What the task requires: Lines in the listing under this task are to be copied exactly.

Excerpted records:

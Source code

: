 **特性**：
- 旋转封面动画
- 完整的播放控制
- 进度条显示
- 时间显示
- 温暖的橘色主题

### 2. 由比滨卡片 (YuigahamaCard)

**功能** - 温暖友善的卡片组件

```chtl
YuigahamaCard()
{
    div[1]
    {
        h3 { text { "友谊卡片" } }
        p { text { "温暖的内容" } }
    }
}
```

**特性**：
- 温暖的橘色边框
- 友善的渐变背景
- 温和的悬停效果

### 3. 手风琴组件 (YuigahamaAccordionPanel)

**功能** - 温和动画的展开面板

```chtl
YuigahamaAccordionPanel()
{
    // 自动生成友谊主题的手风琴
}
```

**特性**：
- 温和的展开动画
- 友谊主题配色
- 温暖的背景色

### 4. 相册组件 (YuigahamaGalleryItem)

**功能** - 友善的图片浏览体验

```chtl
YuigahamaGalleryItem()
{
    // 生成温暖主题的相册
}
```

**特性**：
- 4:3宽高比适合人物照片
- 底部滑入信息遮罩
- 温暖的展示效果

Solved exercise:
Source code

: **特性**：
- 旋转封面动画
- 完整的播放控制
- 进度条显示
- 时间显示
- 温暖的橘色主题

### 2. 由比滨卡片 (YuigahamaCard)

**功能** - 温暖友善的卡片组件

```chtl
YuigahamaCard()
{
    div[1]
    {
        h3 { text { "友谊卡片" } }
        p { text { "温暖的内容" } }
    }
}
```

**特性**：
- 温暖的橘色边框
- 友善的渐变背景
- 温和的悬停效果

### 3. 手风琴组件 (YuigahamaAccordionPanel)

**功能** - 温和动画的展开面板

```chtl
YuigahamaAccordionPanel()
{
    // 自动生成友谊主题的手风琴
}
```

**特性**：
- 温和的展开动画
- 友谊主题配色
- 温暖的背景色

### 4. 相册组件 (YuigahamaGalleryItem)

**功能** - 友善的图片浏览体验

```chtl
YuigahamaGalleryItem()
{
    // 生成温暖主题的相册
}
```

**特性**：
- 4:3宽高比适合人物照片
- 底部滑入信息遮罩
- 温暖的展示效果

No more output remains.